PROBLEM:
Copy all lines holding the word "boolean" from the entries.

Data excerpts
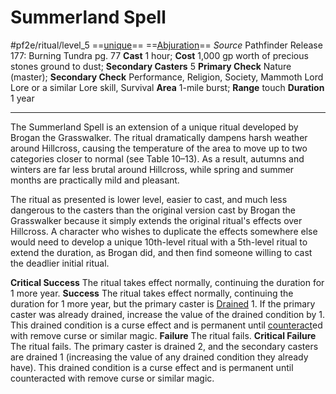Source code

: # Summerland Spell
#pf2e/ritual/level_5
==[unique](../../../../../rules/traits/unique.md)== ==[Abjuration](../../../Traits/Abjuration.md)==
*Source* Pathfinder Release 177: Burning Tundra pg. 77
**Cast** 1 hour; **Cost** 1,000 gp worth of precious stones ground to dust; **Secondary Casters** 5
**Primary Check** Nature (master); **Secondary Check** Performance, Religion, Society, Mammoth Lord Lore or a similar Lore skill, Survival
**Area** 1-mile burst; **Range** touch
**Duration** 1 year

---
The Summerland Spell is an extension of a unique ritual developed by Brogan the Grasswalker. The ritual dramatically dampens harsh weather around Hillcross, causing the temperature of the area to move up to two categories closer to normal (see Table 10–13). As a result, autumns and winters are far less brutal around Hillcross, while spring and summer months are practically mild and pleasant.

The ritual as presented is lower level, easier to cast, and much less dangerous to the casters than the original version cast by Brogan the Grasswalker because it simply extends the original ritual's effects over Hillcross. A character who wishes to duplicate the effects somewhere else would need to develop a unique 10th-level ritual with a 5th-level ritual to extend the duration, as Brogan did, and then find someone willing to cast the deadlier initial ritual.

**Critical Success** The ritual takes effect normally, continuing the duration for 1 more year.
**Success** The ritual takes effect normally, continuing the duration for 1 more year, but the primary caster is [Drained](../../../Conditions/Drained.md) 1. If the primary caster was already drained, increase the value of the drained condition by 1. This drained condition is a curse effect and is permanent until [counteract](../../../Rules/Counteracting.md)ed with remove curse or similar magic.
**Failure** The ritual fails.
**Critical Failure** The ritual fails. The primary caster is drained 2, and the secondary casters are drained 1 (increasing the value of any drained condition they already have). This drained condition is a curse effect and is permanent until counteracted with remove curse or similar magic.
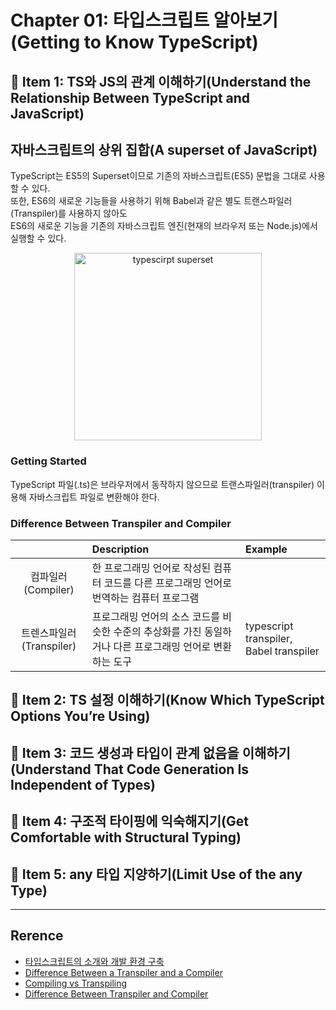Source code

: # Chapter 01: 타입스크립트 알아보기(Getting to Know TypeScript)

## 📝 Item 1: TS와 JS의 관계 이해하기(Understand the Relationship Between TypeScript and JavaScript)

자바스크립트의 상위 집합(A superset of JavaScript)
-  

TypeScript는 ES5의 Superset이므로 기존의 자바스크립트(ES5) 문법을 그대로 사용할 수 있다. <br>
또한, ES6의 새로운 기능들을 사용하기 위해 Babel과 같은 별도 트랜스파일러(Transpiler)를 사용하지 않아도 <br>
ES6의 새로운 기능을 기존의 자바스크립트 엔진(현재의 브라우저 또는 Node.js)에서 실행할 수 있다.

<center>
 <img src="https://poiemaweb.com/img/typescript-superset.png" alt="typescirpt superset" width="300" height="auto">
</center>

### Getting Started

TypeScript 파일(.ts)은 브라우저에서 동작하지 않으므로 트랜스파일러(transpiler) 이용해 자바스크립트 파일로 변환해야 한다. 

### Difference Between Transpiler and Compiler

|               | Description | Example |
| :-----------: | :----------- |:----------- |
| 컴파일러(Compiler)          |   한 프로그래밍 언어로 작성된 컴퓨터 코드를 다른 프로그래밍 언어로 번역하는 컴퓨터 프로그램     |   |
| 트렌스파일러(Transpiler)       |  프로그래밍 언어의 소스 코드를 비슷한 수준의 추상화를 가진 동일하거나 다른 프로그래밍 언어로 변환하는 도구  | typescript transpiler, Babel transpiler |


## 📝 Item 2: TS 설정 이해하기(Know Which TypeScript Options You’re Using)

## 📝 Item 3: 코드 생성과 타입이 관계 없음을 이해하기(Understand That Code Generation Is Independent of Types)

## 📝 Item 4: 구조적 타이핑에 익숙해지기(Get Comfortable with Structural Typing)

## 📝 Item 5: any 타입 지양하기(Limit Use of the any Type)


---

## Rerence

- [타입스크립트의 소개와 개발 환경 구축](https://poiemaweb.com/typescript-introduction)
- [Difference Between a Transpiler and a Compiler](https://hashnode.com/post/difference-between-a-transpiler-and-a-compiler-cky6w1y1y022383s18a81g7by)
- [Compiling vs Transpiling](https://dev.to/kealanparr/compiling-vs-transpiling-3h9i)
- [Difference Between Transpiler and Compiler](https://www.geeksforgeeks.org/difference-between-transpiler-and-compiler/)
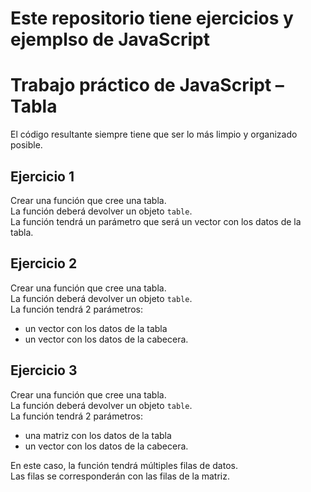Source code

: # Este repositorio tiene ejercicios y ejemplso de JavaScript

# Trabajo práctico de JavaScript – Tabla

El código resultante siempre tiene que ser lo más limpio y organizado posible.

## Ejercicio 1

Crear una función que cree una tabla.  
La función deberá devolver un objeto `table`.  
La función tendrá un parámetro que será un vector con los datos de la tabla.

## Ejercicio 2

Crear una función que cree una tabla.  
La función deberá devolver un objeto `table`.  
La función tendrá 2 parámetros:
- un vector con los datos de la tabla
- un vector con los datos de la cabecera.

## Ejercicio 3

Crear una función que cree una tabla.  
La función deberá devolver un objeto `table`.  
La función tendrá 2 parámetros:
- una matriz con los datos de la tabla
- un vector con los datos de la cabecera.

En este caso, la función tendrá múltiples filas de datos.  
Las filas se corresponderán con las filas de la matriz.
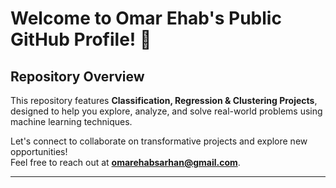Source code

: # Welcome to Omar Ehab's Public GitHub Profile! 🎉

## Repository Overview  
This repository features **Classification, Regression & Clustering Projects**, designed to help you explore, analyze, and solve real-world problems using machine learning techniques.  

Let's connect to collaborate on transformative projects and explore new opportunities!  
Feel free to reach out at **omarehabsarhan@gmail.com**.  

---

--

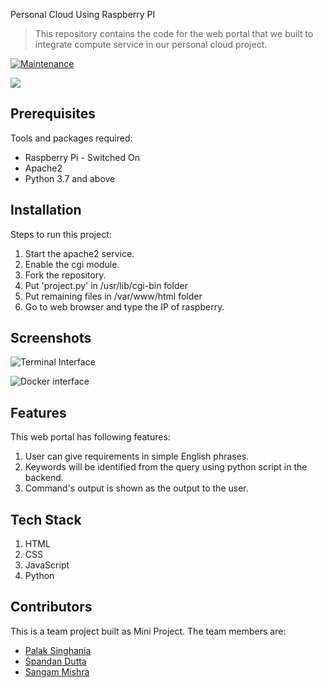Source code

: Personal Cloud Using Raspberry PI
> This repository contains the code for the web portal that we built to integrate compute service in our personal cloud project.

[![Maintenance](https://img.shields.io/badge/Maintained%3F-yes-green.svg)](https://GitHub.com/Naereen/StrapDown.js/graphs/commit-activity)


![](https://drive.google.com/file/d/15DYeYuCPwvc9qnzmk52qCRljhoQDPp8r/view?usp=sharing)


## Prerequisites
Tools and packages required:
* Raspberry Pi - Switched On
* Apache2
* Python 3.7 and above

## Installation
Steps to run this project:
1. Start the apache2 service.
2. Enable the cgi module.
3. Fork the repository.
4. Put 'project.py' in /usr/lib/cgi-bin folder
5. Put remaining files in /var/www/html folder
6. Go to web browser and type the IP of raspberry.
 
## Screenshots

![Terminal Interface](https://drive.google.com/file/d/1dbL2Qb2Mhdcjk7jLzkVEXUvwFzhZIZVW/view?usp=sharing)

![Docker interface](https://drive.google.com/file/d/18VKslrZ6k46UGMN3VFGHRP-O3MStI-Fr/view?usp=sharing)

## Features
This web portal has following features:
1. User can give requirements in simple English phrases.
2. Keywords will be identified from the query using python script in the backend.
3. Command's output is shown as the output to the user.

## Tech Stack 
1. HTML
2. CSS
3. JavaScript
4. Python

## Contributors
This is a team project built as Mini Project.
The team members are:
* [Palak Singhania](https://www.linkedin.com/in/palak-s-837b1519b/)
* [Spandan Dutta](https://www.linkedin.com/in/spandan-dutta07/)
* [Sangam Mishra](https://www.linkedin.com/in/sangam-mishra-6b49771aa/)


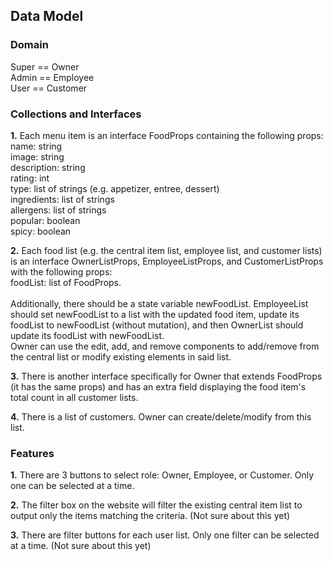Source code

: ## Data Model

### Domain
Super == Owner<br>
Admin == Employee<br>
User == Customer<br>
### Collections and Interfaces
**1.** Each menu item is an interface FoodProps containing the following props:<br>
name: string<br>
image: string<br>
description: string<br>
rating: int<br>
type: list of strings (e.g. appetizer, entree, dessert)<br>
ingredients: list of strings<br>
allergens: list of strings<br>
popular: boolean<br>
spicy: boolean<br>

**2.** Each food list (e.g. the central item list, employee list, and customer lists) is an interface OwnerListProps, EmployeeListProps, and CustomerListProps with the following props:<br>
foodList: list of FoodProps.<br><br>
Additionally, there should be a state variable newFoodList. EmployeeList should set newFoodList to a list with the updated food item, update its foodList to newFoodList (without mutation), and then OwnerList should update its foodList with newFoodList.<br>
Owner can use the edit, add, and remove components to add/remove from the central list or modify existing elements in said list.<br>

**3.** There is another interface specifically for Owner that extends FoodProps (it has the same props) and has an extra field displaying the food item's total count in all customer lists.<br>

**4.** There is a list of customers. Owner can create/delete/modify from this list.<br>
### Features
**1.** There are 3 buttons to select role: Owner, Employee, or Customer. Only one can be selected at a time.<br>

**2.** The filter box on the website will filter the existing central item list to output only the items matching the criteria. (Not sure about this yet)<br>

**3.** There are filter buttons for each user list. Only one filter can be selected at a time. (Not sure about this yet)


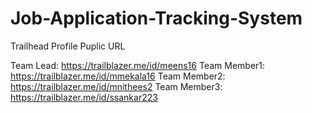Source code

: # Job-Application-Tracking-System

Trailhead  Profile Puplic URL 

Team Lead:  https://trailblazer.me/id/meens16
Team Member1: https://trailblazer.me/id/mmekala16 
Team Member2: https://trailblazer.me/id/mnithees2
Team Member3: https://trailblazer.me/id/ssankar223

ANSWER TO THIS TASK:
popular: boolean<br>
spicy: boolean<br>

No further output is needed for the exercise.